* **YOUR OBJECTIVE**: Please filter the data below down to the lines holding the string "superclass".

* **DATA SECTION**:
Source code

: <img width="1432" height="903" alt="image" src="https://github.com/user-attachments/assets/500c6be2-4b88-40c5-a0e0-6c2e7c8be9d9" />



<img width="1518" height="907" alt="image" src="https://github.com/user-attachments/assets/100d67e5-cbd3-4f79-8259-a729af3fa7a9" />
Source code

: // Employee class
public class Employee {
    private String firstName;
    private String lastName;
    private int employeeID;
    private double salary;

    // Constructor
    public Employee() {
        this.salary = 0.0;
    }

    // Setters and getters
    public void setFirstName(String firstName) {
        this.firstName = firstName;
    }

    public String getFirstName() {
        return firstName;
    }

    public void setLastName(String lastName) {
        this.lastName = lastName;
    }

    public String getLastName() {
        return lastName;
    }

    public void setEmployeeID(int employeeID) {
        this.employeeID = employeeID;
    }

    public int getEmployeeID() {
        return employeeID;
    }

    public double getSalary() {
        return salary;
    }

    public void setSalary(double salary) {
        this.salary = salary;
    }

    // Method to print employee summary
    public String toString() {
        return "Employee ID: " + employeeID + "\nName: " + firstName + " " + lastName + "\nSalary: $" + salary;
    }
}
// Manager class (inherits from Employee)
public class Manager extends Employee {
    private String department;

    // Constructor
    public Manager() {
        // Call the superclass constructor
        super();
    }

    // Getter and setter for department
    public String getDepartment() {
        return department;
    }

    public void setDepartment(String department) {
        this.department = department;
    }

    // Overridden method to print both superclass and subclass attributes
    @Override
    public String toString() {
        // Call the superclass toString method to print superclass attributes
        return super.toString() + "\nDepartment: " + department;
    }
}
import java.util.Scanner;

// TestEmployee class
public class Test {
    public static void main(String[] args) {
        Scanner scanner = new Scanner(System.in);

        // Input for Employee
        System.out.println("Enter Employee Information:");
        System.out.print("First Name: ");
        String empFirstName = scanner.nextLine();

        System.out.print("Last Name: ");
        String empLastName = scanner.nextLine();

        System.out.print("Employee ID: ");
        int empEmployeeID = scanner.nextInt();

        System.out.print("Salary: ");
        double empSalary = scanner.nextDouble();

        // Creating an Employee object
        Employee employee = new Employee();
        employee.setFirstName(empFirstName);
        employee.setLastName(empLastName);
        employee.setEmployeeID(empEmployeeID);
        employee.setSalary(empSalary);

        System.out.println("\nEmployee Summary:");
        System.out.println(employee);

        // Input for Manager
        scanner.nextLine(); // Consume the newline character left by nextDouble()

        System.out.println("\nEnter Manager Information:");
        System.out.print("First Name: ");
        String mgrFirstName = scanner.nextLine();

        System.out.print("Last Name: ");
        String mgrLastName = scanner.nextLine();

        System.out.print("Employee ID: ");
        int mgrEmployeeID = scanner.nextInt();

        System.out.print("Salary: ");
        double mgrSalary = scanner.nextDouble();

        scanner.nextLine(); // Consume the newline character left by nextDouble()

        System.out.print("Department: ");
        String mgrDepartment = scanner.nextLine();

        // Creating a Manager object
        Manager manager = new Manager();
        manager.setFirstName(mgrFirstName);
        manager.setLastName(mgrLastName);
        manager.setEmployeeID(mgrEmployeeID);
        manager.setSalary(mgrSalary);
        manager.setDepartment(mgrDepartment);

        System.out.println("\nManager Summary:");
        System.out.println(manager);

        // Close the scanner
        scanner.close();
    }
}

* **EXERCISE SOLUTION**:
        // Call the superclass constructor
    // Overridden method to print both superclass and subclass attributes
        // Call the superclass toString method to print superclass attributes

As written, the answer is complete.